◆ Required action
Your task is to restate exactly the lines from the one holding "शुरू होती है: वह कब ख़त्म होगी?" to the end of the entries below, inclusive.

◆ Dataset excerpts

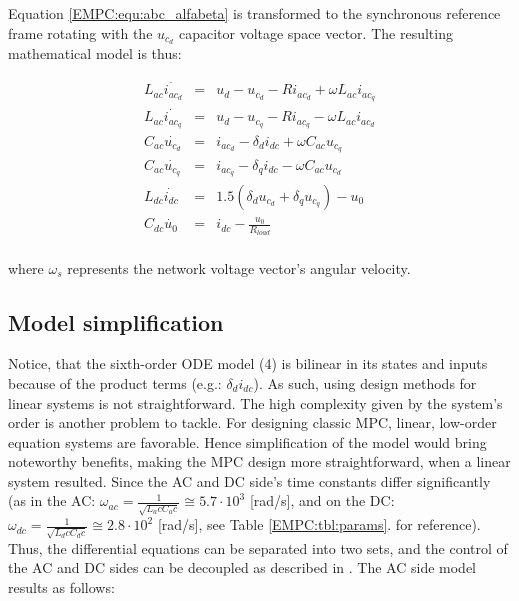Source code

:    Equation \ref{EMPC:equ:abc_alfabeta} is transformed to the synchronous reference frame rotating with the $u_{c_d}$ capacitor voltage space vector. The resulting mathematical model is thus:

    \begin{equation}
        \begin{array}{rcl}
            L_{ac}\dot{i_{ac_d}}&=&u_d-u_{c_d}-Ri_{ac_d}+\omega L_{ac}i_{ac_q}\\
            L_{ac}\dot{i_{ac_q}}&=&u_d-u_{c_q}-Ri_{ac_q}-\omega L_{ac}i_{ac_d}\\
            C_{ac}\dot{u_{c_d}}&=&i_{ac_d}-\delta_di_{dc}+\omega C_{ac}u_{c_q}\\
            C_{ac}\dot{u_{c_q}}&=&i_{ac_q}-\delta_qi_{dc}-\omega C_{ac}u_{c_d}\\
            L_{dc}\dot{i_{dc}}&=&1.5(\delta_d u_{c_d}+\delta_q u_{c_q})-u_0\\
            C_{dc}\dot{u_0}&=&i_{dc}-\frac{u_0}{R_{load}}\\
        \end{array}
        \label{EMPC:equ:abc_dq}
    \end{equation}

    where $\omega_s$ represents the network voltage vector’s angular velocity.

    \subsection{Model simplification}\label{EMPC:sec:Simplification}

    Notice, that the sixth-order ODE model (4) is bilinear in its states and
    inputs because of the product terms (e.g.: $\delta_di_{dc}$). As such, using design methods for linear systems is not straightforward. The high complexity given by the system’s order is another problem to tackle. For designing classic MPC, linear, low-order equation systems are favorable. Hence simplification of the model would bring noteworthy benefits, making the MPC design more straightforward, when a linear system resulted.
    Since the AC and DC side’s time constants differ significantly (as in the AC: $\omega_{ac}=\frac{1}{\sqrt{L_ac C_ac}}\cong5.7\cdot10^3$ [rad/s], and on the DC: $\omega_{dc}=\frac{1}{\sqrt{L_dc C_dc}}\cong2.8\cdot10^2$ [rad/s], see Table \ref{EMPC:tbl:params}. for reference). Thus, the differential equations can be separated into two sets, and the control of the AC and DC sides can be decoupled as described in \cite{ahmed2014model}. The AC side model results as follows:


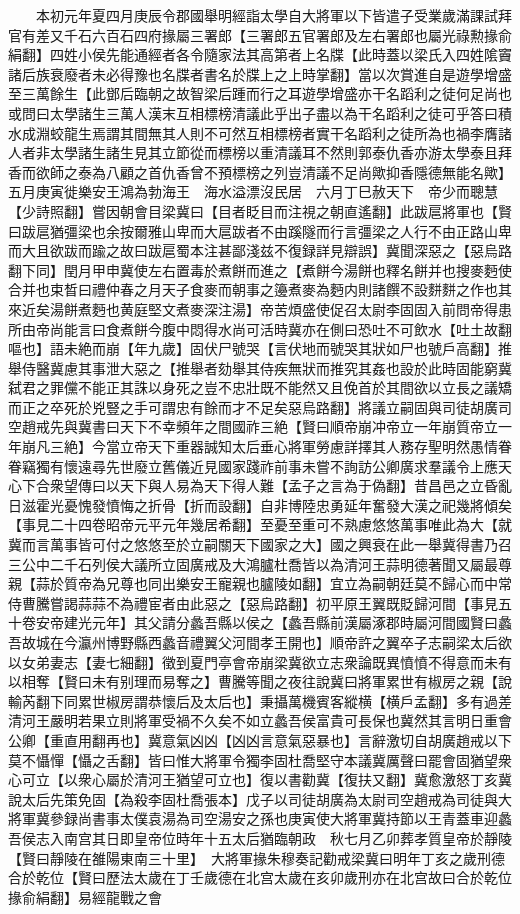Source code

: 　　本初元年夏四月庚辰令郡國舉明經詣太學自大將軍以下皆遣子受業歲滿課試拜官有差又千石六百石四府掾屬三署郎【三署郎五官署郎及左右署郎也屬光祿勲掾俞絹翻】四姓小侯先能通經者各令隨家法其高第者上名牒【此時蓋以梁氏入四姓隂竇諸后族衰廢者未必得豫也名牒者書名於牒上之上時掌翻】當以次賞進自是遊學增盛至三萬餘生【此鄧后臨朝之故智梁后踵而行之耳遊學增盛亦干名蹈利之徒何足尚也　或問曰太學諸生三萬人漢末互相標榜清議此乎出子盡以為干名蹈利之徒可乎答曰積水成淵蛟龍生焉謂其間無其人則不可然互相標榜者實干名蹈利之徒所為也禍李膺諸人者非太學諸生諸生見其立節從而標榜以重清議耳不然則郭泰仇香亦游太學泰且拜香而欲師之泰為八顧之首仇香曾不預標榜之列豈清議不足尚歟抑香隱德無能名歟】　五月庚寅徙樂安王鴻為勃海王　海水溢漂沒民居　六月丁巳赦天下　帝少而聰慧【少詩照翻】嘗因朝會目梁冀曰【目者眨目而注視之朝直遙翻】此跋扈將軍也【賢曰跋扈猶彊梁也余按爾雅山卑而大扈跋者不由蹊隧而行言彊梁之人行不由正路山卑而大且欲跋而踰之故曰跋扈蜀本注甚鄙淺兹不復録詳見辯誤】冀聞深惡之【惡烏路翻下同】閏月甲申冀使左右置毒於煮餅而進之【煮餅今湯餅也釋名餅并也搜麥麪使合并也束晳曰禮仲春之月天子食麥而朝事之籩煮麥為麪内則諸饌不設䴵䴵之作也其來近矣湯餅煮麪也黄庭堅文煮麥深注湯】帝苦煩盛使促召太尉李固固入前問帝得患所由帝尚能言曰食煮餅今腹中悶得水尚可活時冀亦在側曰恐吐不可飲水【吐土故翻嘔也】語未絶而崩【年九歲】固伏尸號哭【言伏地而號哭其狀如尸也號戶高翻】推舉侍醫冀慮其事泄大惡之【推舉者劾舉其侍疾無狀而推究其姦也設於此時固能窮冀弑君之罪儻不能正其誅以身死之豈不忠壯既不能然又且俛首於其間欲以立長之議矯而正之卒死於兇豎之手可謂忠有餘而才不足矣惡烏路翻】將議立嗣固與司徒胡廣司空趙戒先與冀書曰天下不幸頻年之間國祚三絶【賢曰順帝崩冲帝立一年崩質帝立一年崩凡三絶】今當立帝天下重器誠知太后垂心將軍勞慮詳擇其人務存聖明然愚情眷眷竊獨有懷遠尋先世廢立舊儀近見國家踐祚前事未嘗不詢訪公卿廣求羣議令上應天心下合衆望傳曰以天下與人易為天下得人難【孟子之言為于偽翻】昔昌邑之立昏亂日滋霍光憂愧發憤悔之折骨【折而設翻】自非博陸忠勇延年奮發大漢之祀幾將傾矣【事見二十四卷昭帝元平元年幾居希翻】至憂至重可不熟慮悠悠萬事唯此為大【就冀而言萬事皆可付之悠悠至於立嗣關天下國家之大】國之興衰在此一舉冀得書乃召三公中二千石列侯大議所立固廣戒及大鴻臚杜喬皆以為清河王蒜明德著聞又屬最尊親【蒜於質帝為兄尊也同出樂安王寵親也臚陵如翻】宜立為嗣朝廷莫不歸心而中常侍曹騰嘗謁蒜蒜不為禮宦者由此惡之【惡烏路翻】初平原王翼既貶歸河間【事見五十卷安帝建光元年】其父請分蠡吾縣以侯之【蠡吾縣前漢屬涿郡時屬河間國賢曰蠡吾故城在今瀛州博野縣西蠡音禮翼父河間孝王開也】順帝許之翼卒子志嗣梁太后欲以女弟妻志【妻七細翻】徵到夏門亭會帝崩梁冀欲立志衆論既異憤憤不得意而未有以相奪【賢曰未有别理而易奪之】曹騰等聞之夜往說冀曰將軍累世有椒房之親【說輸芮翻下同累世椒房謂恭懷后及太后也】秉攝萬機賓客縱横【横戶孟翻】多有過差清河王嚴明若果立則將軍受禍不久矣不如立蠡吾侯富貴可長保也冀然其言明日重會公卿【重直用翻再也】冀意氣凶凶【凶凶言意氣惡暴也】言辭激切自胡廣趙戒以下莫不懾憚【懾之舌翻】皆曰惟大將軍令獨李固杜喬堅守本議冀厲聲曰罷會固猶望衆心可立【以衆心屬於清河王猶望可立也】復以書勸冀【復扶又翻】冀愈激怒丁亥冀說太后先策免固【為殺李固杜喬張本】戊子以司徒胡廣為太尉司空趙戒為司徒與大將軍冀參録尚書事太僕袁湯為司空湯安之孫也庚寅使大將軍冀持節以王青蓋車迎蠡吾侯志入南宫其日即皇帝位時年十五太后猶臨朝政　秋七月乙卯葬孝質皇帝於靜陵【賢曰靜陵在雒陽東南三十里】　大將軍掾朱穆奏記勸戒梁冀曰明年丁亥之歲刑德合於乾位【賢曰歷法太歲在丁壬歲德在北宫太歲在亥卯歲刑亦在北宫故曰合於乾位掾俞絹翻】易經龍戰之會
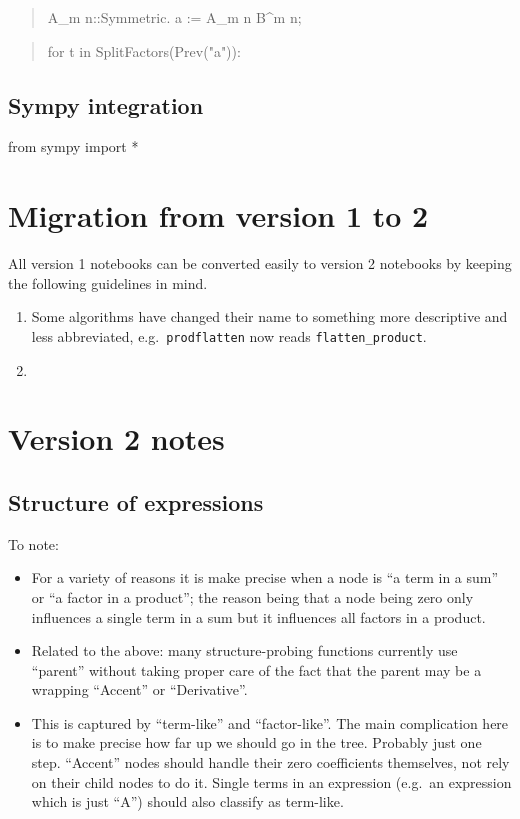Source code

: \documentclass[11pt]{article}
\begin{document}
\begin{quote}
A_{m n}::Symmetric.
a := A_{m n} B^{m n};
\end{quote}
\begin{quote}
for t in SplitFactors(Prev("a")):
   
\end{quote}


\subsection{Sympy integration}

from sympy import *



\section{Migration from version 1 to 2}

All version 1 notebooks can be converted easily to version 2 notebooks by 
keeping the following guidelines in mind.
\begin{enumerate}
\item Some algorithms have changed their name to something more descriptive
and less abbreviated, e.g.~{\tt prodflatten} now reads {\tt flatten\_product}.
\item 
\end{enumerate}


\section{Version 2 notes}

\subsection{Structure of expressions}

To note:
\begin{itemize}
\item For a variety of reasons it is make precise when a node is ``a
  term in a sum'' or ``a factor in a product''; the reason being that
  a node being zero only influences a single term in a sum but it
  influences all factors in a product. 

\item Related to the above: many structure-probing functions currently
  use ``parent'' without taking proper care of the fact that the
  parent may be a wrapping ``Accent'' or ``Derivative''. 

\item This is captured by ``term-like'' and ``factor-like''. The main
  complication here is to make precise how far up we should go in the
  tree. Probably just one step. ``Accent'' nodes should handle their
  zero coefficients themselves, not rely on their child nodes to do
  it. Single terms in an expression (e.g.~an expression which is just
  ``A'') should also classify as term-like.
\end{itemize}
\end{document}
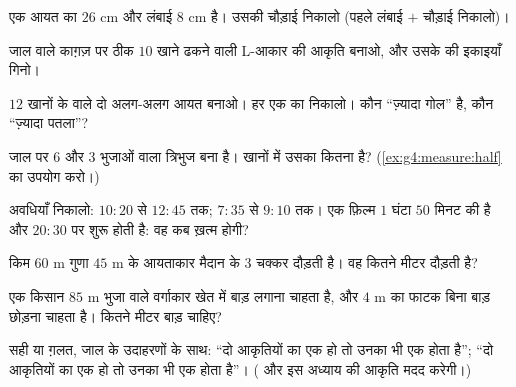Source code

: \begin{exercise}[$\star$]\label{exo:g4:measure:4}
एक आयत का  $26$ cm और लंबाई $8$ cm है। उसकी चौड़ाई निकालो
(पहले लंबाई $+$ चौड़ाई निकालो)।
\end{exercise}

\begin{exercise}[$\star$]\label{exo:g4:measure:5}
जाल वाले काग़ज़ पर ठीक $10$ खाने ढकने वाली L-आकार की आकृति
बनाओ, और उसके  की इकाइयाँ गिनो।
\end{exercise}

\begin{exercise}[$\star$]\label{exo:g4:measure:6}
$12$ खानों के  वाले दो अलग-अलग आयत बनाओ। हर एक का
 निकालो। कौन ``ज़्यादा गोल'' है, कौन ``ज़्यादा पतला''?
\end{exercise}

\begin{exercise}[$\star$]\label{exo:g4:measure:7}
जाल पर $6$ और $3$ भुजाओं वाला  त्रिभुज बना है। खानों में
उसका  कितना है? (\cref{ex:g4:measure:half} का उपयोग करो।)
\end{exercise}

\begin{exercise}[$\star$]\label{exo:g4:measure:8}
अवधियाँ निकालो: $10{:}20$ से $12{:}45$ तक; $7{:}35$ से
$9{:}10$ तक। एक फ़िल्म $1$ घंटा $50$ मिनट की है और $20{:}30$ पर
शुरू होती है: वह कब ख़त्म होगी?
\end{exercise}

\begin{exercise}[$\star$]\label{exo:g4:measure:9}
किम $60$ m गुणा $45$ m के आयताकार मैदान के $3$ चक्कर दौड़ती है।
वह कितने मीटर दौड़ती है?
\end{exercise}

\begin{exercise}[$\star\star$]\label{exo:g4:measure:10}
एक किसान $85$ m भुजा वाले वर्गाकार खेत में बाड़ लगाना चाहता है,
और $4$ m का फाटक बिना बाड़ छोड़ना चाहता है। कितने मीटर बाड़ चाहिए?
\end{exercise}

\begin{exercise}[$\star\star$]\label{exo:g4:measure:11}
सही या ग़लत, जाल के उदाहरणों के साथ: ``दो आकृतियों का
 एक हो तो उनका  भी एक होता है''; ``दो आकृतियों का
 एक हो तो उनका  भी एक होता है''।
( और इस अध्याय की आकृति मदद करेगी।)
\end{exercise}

◆ Exercise answer
शुरू होती है: वह कब ख़त्म होगी?
\end{exercise}

\begin{exercise}[$\star$]\label{exo:g4:measure:9}
किम $60$ m गुणा $45$ m के आयताकार मैदान के $3$ चक्कर दौड़ती है।
वह कितने मीटर दौड़ती है?
\end{exercise}

\begin{exercise}[$\star\star$]\label{exo:g4:measure:10}
एक किसान $85$ m भुजा वाले वर्गाकार खेत में बाड़ लगाना चाहता है,
और $4$ m का फाटक बिना बाड़ छोड़ना चाहता है। कितने मीटर बाड़ चाहिए?
\end{exercise}

\begin{exercise}[$\star\star$]\label{exo:g4:measure:11}
सही या ग़लत, जाल के उदाहरणों के साथ: ``दो आकृतियों का
 एक हो तो उनका  भी एक होता है''; ``दो आकृतियों का
 एक हो तो उनका  भी एक होता है''।
( और इस अध्याय की आकृति मदद करेगी।)
\end{exercise}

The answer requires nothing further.